Task prompt:
Give every entry again, exactly.

Stored data entries:

··········

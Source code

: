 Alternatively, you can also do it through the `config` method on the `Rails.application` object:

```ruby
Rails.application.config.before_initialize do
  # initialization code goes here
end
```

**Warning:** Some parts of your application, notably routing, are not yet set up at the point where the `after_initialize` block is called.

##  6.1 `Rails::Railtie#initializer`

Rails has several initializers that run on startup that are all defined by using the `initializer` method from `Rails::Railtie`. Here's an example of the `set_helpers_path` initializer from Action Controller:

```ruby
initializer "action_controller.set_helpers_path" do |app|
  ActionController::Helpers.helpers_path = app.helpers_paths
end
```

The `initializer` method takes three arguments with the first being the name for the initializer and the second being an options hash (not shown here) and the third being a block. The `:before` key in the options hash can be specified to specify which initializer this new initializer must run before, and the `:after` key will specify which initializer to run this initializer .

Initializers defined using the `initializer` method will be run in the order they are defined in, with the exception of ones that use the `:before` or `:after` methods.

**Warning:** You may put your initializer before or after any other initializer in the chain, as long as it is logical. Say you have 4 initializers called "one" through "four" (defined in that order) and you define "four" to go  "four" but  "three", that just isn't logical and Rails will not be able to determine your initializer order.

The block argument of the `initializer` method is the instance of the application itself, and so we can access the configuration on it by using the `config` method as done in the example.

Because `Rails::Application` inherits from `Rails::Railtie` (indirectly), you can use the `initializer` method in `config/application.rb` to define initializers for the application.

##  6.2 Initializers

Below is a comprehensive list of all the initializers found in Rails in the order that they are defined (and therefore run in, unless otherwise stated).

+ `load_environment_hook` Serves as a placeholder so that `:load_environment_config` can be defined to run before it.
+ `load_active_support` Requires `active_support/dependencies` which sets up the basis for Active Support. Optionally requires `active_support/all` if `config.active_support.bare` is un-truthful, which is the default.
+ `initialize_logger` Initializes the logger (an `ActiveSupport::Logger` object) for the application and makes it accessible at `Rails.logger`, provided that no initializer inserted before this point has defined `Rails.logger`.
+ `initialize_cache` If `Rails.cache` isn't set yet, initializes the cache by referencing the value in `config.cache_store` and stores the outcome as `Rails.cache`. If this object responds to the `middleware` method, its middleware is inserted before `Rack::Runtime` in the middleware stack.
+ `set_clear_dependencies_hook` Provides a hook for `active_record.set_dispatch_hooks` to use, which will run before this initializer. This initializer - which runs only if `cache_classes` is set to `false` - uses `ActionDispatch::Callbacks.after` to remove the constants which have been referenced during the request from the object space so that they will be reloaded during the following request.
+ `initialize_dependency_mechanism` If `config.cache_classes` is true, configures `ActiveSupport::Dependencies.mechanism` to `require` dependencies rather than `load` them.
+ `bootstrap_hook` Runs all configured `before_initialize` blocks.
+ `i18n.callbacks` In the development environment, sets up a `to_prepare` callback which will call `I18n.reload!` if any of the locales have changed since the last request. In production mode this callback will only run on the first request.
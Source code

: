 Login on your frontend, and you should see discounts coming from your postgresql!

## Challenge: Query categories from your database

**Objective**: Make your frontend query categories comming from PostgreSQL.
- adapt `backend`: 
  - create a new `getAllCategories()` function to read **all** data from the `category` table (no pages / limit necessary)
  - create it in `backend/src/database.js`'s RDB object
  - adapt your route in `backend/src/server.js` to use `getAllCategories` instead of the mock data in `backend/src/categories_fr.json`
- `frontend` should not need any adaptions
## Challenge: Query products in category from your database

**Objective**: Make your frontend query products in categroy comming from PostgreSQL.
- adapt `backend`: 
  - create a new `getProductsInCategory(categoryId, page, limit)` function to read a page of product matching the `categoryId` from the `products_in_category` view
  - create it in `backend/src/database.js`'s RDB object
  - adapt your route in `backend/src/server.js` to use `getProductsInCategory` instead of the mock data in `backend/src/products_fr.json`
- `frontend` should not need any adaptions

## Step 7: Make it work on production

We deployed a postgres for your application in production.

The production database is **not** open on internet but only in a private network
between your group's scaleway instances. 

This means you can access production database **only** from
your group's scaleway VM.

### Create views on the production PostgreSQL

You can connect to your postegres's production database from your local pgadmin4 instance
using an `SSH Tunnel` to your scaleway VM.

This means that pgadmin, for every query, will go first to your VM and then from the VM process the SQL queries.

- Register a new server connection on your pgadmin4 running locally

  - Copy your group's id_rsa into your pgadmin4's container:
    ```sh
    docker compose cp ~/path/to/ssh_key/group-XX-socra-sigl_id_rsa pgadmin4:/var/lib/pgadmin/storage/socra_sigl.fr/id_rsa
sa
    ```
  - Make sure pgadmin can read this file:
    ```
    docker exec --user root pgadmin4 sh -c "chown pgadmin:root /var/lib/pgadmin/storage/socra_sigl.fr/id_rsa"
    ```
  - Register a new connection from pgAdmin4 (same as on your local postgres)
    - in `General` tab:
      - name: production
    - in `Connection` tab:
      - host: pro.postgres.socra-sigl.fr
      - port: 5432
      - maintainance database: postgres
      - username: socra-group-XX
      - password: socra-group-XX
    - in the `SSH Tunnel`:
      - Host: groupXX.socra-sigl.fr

··········

Reply to the task:
Source code

: Alternatively, you can also do it through the `config` method on the `Rails.application` object:

```ruby
Rails.application.config.before_initialize do
  # initialization code goes here
end
```

**Warning:** Some parts of your application, notably routing, are not yet set up at the point where the `after_initialize` block is called.

##  6.1 `Rails::Railtie#initializer`

Rails has several initializers that run on startup that are all defined by using the `initializer` method from `Rails::Railtie`. Here's an example of the `set_helpers_path` initializer from Action Controller:

```ruby
initializer "action_controller.set_helpers_path" do |app|
  ActionController::Helpers.helpers_path = app.helpers_paths
end
```

The `initializer` method takes three arguments with the first being the name for the initializer and the second being an options hash (not shown here) and the third being a block. The `:before` key in the options hash can be specified to specify which initializer this new initializer must run before, and the `:after` key will specify which initializer to run this initializer .

Initializers defined using the `initializer` method will be run in the order they are defined in, with the exception of ones that use the `:before` or `:after` methods.

**Warning:** You may put your initializer before or after any other initializer in the chain, as long as it is logical. Say you have 4 initializers called "one" through "four" (defined in that order) and you define "four" to go  "four" but  "three", that just isn't logical and Rails will not be able to determine your initializer order.

The block argument of the `initializer` method is the instance of the application itself, and so we can access the configuration on it by using the `config` method as done in the example.

Because `Rails::Application` inherits from `Rails::Railtie` (indirectly), you can use the `initializer` method in `config/application.rb` to define initializers for the application.

##  6.2 Initializers

Below is a comprehensive list of all the initializers found in Rails in the order that they are defined (and therefore run in, unless otherwise stated).

+ `load_environment_hook` Serves as a placeholder so that `:load_environment_config` can be defined to run before it.
+ `load_active_support` Requires `active_support/dependencies` which sets up the basis for Active Support. Optionally requires `active_support/all` if `config.active_support.bare` is un-truthful, which is the default.
+ `initialize_logger` Initializes the logger (an `ActiveSupport::Logger` object) for the application and makes it accessible at `Rails.logger`, provided that no initializer inserted before this point has defined `Rails.logger`.
+ `initialize_cache` If `Rails.cache` isn't set yet, initializes the cache by referencing the value in `config.cache_store` and stores the outcome as `Rails.cache`. If this object responds to the `middleware` method, its middleware is inserted before `Rack::Runtime` in the middleware stack.
+ `set_clear_dependencies_hook` Provides a hook for `active_record.set_dispatch_hooks` to use, which will run before this initializer. This initializer - which runs only if `cache_classes` is set to `false` - uses `ActionDispatch::Callbacks.after` to remove the constants which have been referenced during the request from the object space so that they will be reloaded during the following request.
+ `initialize_dependency_mechanism` If `config.cache_classes` is true, configures `ActiveSupport::Dependencies.mechanism` to `require` dependencies rather than `load` them.
+ `bootstrap_hook` Runs all configured `before_initialize` blocks.
+ `i18n.callbacks` In the development environment, sets up a `to_prepare` callback which will call `I18n.reload!` if any of the locales have changed since the last request. In production mode this callback will only run on the first request.
Source code

: Login on your frontend, and you should see discounts coming from your postgresql!

## Challenge: Query categories from your database

**Objective**: Make your frontend query categories comming from PostgreSQL.
- adapt `backend`: 
  - create a new `getAllCategories()` function to read **all** data from the `category` table (no pages / limit necessary)
  - create it in `backend/src/database.js`'s RDB object
  - adapt your route in `backend/src/server.js` to use `getAllCategories` instead of the mock data in `backend/src/categories_fr.json`
- `frontend` should not need any adaptions
## Challenge: Query products in category from your database

**Objective**: Make your frontend query products in categroy comming from PostgreSQL.
- adapt `backend`: 
  - create a new `getProductsInCategory(categoryId, page, limit)` function to read a page of product matching the `categoryId` from the `products_in_category` view
  - create it in `backend/src/database.js`'s RDB object
  - adapt your route in `backend/src/server.js` to use `getProductsInCategory` instead of the mock data in `backend/src/products_fr.json`
- `frontend` should not need any adaptions

## Step 7: Make it work on production

We deployed a postgres for your application in production.

The production database is **not** open on internet but only in a private network
between your group's scaleway instances. 

This means you can access production database **only** from
your group's scaleway VM.

### Create views on the production PostgreSQL

You can connect to your postegres's production database from your local pgadmin4 instance
using an `SSH Tunnel` to your scaleway VM.

This means that pgadmin, for every query, will go first to your VM and then from the VM process the SQL queries.

- Register a new server connection on your pgadmin4 running locally

  - Copy your group's id_rsa into your pgadmin4's container:
    ```sh
    docker compose cp ~/path/to/ssh_key/group-XX-socra-sigl_id_rsa pgadmin4:/var/lib/pgadmin/storage/socra_sigl.fr/id_rsa
sa
    ```
  - Make sure pgadmin can read this file:
    ```
    docker exec --user root pgadmin4 sh -c "chown pgadmin:root /var/lib/pgadmin/storage/socra_sigl.fr/id_rsa"
    ```
  - Register a new connection from pgAdmin4 (same as on your local postgres)
    - in `General` tab:
      - name: production
    - in `Connection` tab:
      - host: pro.postgres.socra-sigl.fr
      - port: 5432
      - maintainance database: postgres
      - username: socra-group-XX
      - password: socra-group-XX
    - in the `SSH Tunnel`:
      - Host: groupXX.socra-sigl.fr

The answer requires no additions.